## What is required
Count the lines below containing "with". Number only.

## Given entries
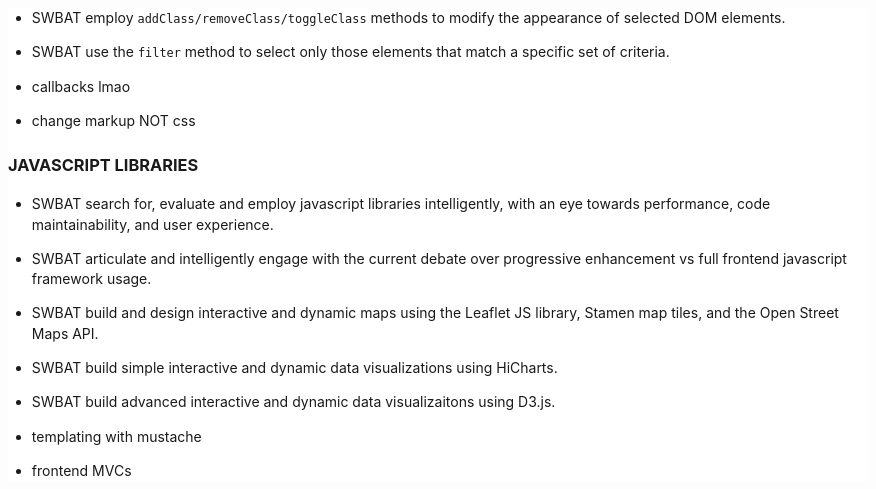 * SWBAT employ `addClass/removeClass/toggleClass` methods to modify the appearance of selected DOM elements.

* SWBAT use the `filter` method to select only those elements that match a specific set of criteria.

* callbacks lmao

* change markup NOT css

### JAVASCRIPT LIBRARIES

* SWBAT search for, evaluate and employ javascript libraries intelligently, with an eye towards performance, code maintainability, and user experience.

* SWBAT articulate and intelligently engage with the current debate over progressive enhancement vs full frontend javascript framework usage.

* SWBAT build and design interactive and dynamic maps using the Leaflet JS library, Stamen map tiles, and the Open Street Maps API.

* SWBAT build simple interactive and dynamic data visualizations using HiCharts.

* SWBAT build advanced interactive and dynamic data visualizaitons using D3.js.

* templating with mustache
* frontend MVCs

## Task result
3